INPUT RECORDS:
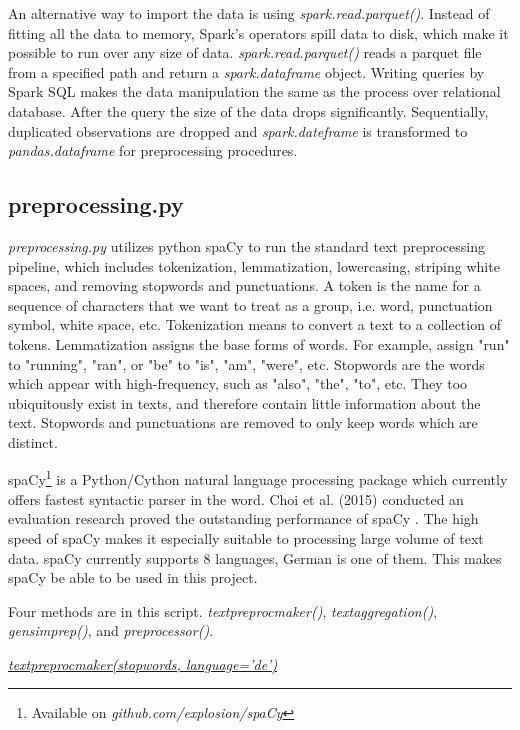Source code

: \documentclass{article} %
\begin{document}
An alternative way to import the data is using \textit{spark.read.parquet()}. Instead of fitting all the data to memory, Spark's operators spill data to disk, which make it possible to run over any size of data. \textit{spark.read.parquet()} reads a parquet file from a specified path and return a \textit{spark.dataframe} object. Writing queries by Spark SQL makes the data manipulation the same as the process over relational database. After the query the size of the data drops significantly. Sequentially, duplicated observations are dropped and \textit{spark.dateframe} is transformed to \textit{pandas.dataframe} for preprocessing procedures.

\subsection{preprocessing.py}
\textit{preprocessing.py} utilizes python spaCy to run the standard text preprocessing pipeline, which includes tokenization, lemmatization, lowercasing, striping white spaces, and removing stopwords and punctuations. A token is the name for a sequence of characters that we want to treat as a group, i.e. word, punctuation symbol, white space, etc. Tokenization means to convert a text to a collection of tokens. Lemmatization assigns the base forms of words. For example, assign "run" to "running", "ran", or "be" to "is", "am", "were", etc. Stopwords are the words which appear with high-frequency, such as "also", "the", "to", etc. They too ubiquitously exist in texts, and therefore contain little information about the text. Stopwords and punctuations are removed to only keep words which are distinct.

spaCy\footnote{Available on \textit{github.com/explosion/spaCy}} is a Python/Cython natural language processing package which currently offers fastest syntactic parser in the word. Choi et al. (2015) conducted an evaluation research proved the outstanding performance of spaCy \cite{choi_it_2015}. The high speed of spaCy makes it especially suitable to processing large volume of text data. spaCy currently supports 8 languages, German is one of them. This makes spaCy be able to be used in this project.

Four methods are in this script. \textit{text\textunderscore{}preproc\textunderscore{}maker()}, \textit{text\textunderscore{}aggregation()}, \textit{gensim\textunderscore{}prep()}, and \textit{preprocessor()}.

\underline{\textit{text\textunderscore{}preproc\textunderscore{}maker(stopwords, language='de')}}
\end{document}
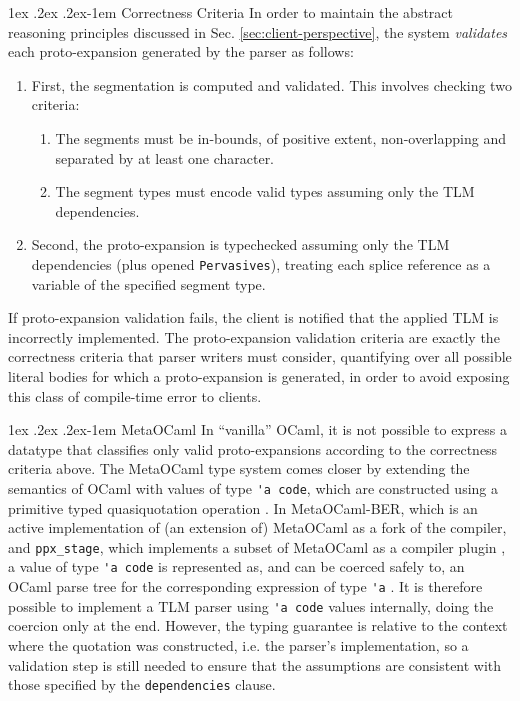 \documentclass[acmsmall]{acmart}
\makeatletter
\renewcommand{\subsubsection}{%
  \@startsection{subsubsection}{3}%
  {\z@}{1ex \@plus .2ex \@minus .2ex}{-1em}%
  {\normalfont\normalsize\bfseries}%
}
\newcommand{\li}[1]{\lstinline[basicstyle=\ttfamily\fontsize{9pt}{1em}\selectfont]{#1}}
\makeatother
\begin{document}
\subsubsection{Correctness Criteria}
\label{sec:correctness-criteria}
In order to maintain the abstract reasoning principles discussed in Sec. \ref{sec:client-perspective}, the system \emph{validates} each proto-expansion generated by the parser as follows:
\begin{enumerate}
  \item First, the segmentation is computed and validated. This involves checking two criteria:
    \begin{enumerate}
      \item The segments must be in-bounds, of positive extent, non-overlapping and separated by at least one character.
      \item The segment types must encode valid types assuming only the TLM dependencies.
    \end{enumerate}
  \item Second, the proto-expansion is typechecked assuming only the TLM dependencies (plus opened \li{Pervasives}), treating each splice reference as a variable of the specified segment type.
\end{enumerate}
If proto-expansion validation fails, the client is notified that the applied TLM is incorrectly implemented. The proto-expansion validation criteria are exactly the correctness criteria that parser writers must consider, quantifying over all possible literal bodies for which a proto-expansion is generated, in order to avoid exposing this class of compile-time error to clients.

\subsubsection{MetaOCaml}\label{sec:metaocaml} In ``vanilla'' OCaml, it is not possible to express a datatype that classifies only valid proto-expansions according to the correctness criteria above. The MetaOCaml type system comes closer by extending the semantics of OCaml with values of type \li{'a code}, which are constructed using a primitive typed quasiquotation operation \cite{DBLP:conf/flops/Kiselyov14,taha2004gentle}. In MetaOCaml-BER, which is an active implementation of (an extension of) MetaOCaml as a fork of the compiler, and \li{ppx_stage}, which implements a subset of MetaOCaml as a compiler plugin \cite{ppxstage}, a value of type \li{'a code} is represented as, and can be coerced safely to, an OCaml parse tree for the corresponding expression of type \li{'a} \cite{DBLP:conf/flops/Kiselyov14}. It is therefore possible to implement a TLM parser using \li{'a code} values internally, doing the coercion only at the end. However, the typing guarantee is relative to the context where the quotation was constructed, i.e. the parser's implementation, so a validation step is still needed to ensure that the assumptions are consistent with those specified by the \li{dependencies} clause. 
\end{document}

PROMPT: Above are the records; print them all exactly and keep the pictures out.

ANSWER TO THIS PROBLEM:
Source code

: \documentclass{article} %
\begin{document}
An alternative way to import the data is using \textit{spark.read.parquet()}. Instead of fitting all the data to memory, Spark's operators spill data to disk, which make it possible to run over any size of data. \textit{spark.read.parquet()} reads a parquet file from a specified path and return a \textit{spark.dataframe} object. Writing queries by Spark SQL makes the data manipulation the same as the process over relational database. After the query the size of the data drops significantly. Sequentially, duplicated observations are dropped and \textit{spark.dateframe} is transformed to \textit{pandas.dataframe} for preprocessing procedures.

\subsection{preprocessing.py}
\textit{preprocessing.py} utilizes python spaCy to run the standard text preprocessing pipeline, which includes tokenization, lemmatization, lowercasing, striping white spaces, and removing stopwords and punctuations. A token is the name for a sequence of characters that we want to treat as a group, i.e. word, punctuation symbol, white space, etc. Tokenization means to convert a text to a collection of tokens. Lemmatization assigns the base forms of words. For example, assign "run" to "running", "ran", or "be" to "is", "am", "were", etc. Stopwords are the words which appear with high-frequency, such as "also", "the", "to", etc. They too ubiquitously exist in texts, and therefore contain little information about the text. Stopwords and punctuations are removed to only keep words which are distinct.

spaCy\footnote{Available on \textit{github.com/explosion/spaCy}} is a Python/Cython natural language processing package which currently offers fastest syntactic parser in the word. Choi et al. (2015) conducted an evaluation research proved the outstanding performance of spaCy \cite{choi_it_2015}. The high speed of spaCy makes it especially suitable to processing large volume of text data. spaCy currently supports 8 languages, German is one of them. This makes spaCy be able to be used in this project.

Four methods are in this script. \textit{text\textunderscore{}preproc\textunderscore{}maker()}, \textit{text\textunderscore{}aggregation()}, \textit{gensim\textunderscore{}prep()}, and \textit{preprocessor()}.

\underline{\textit{text\textunderscore{}preproc\textunderscore{}maker(stopwords, language='de')}}
\end{document}
 \documentclass[acmsmall]{acmart}
\makeatletter
\renewcommand{\subsubsection}{%
  \@startsection{subsubsection}{3}%
  {\z@}{1ex \@plus .2ex \@minus .2ex}{-1em}%
  {\normalfont\normalsize\bfseries}%
}
\newcommand{\li}[1]{\lstinline[basicstyle=\ttfamily\fontsize{9pt}{1em}\selectfont]{#1}}
\makeatother
\begin{document}
\subsubsection{Correctness Criteria}
\label{sec:correctness-criteria}
In order to maintain the abstract reasoning principles discussed in Sec. \ref{sec:client-perspective}, the system \emph{validates} each proto-expansion generated by the parser as follows:
\begin{enumerate}
  \item First, the segmentation is computed and validated. This involves checking two criteria:
    \begin{enumerate}
      \item The segments must be in-bounds, of positive extent, non-overlapping and separated by at least one character.
      \item The segment types must encode valid types assuming only the TLM dependencies.
    \end{enumerate}
  \item Second, the proto-expansion is typechecked assuming only the TLM dependencies (plus opened \li{Pervasives}), treating each splice reference as a variable of the specified segment type.
\end{enumerate}
If proto-expansion validation fails, the client is notified that the applied TLM is incorrectly implemented. The proto-expansion validation criteria are exactly the correctness criteria that parser writers must consider, quantifying over all possible literal bodies for which a proto-expansion is generated, in order to avoid exposing this class of compile-time error to clients.

\subsubsection{MetaOCaml}\label{sec:metaocaml} In ``vanilla'' OCaml, it is not possible to express a datatype that classifies only valid proto-expansions according to the correctness criteria above. The MetaOCaml type system comes closer by extending the semantics of OCaml with values of type \li{'a code}, which are constructed using a primitive typed quasiquotation operation \cite{DBLP:conf/flops/Kiselyov14,taha2004gentle}. In MetaOCaml-BER, which is an active implementation of (an extension of) MetaOCaml as a fork of the compiler, and \li{ppx_stage}, which implements a subset of MetaOCaml as a compiler plugin \cite{ppxstage}, a value of type \li{'a code} is represented as, and can be coerced safely to, an OCaml parse tree for the corresponding expression of type \li{'a} \cite{DBLP:conf/flops/Kiselyov14}. It is therefore possible to implement a TLM parser using \li{'a code} values internally, doing the coercion only at the end. However, the typing guarantee is relative to the context where the quotation was constructed, i.e. the parser's implementation, so a validation step is still needed to ensure that the assumptions are consistent with those specified by the \li{dependencies} clause. 
\end{document}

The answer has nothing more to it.